This issue was notable for the two sheets of perforated card it contained. One sheet contained two dungeon tiles and twelve counters for use with the Dungeon Bowl rules for Wharhammer Quest/Blood Bowl. The other sheet contained all the counters required for playing the playtest rules of what would become Battlefleet Gothic. Now, I was fortunate enough to acquire this issue from a good friend who was having a clear out. It took great force of while to take a 15 year old, mint condition sheet of counters and punch them out, but I managed it and report my findings here...
|Issue 225 - Cover shot|
|The glorious counter sheet|
|The fleets deploy|
Each ship has the usual kind of stats you might expect, including damage points, speed, turning ability, shields, armour and weapon stats. Weapons have a range and fire arc and typically a firepower rating, which, when cross referenced with the orientation of the target, dictates how many dice you roll to hit. Exceptions include 'lances' which have a straight 50% chance of causing damage per strength point and torpedoes, which move each turn until they hit a ship or leave the table.
Most attacks have to try and knock down the enemy shields before they can cause damage, and each point of damage has a chance of causing a critical hit. One interesting rule sees blast markers placed when shields are knocked down, representing, shockwaves, plasma, radiation clouds etc. These stay on the table once placed (1d6 are removed at the end of each turn) and provide cover and movement penalties. This means there is effectively some kind of varied terrain during the game, not something I have come across in a space game in this way. I quite like it!

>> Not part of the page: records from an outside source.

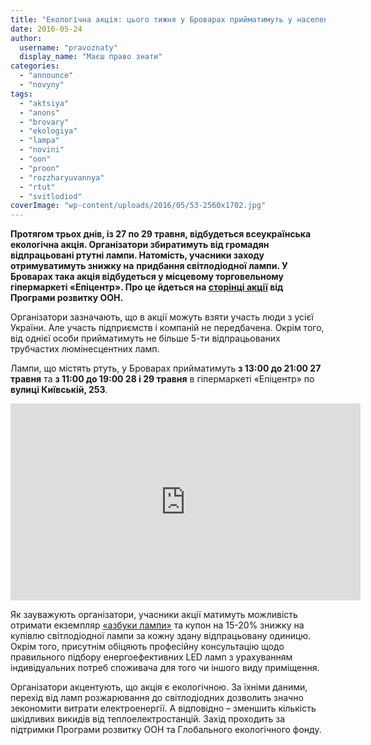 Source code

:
 ```yaml
---
title: "Екологічна акція: цього тижня у Броварах прийматимуть у населення шкідливі ртутні лампи"
date: 2016-05-24
author: 
  username: "pravoznaty"
  display_name: "Маєш право знати"
categories: 
  - "announce"
  - "novyny"
tags: 
  - "aktsiya"
  - "anons"
  - "brovary"
  - "ekologiya"
  - "lampa"
  - "novini"
  - "oon"
  - "proon"
  - "rozzharyuvannya"
  - "rtut"
  - "svitlodiod"
coverImage: "wp-content/uploads/2016/05/53-2560x1702.jpg"
---
```


**Протягом трьох днів, із 27 по 29 травня, відбудеться всеукраїнська екологічна акція. Організатори збиратимуть від громадян відпрацьовані ртутні лампи. Натомість, учасники заходу отримуватимуть знижку на** **придбання світлодіодної лампи. У Броварах така акція відбудеться у місцевому торговельному гіпермаркеті «Епіцентр». Про це йдеться на [сторінці акції](https://lampochki.org.ua/?lang=uk) від Програми розвитку ООН.**

Організатори зазначають, що в акції можуть взяти участь люди з усієї України. Але участь підприємств і компаній не передбачена. Окрім того, від однієї особи прийматимуть не більше 5-ти відпрацьованих трубчастих люмінесцентних ламп.

Лампи, що містять ртуть, у Броварах прийматимуть **з 13:00 до 21:00 27 травня** та **з 11:00 до 19:00 28 і 29 травня** в гіпермаркеті «Епіцентр» по **вулиці Київській, 253**.

<iframe src="https://www.youtube.com/embed/Ie5ZOXaslOs?list=PL15nrToOCgcKA8O18YRVLP-RDPVNAFNBg" width="560" height="315" frameborder="0" allowfullscreen="allowfullscreen"></iframe>

Як зауважують організатори, учасники акції матимуть можливість отримати екземпляр [«азбуки лампи»](https://drive.google.com/drive/folders/0B06VW9ErMx4ENlZrVW9QVWk3SnM) та купон на 15-20% знижку на купівлю світлодіодної лампи за кожну здану відпрацьовану одиницю.  Окрім того, присутнім обіцяють професійну консультацію щодо правильного підбору енергоефективних LED ламп з урахуванням індивідуальних потреб споживача для того чи іншого виду приміщення.

Організатори акцентують, що акція є екологічною. За їхніми даними, перехід від ламп розжарювання до світлодіодних дозволить значно зекономити витрати електроенергії. А відповідно – зменшить кількість шкідливих викидів від теплоелектростанцій. Захід проходить за підтримки Програми розвитку ООН та Глобального екологічного фонду.
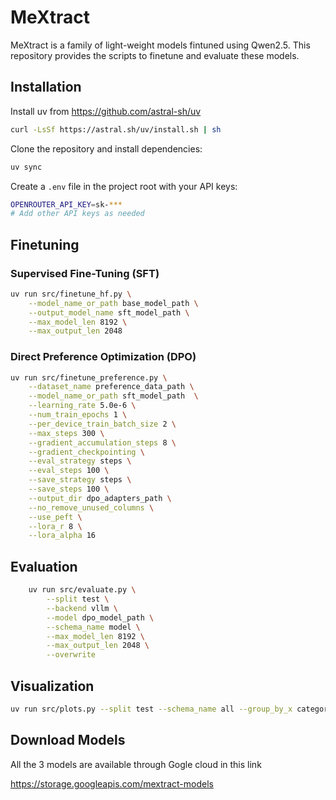 # MeXtract

MeXtract is a family of light-weight models fintuned using Qwen2.5. This repository provides the scripts to finetune and evaluate these models.

## Installation

Install uv from https://github.com/astral-sh/uv

```bash
curl -LsSf https://astral.sh/uv/install.sh | sh
```

Clone the repository and install dependencies:

```bash
uv sync
```

Create a `.env` file in the project root with your API keys:

```bash
OPENROUTER_API_KEY=sk-***
# Add other API keys as needed
```
## Finetuning 

### Supervised Fine-Tuning (SFT)

```bash
uv run src/finetune_hf.py \
    --model_name_or_path base_model_path \
    --output_model_name sft_model_path \
    --max_model_len 8192 \
    --max_output_len 2048
```

### Direct Preference Optimization (DPO)

```bash
uv run src/finetune_preference.py \
    --dataset_name preference_data_path \
    --model_name_or_path sft_model_path  \
    --learning_rate 5.0e-6 \
    --num_train_epochs 1 \
    --per_device_train_batch_size 2 \
    --max_steps 300 \
    --gradient_accumulation_steps 8 \
    --gradient_checkpointing \
    --eval_strategy steps \
    --eval_steps 100 \
    --save_strategy steps \
    --save_steps 100 \
    --output_dir dpo_adapters_path \
    --no_remove_unused_columns \
    --use_peft \
    --lora_r 8 \
    --lora_alpha 16
```

## Evaluation

```bash
    uv run src/evaluate.py \
        --split test \
        --backend vllm \
        --model dpo_model_path \
        --schema_name model \
        --max_model_len 8192 \
        --max_output_len 2048 \
        --overwrite
```

## Visualization 

```bash
uv run src/plots.py --split test --schema_name all --group_by_x category
```

## Download Models 

All the 3 models are available through Gogle cloud in this link 

https://storage.googleapis.com/mextract-models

|Chaos warships smash through the Imperial line.|
All in all I was quite impressed by these, especially for a free set of test rules complete with counters. For those who don't know, you can download the full rules from the GW website, but the test rules are enough for a game which provides an interesting diversion.
One thing I was reminded of afterwards was how similar the rules are to the Call to Arms rules by Mongoose Publishing. Owning the Babylon 5 revised set, I was prompted to pull it out and remembered how good it was. As a result I am embarking on a Bab5 campaign, which I will no doubt be reporting on in the future.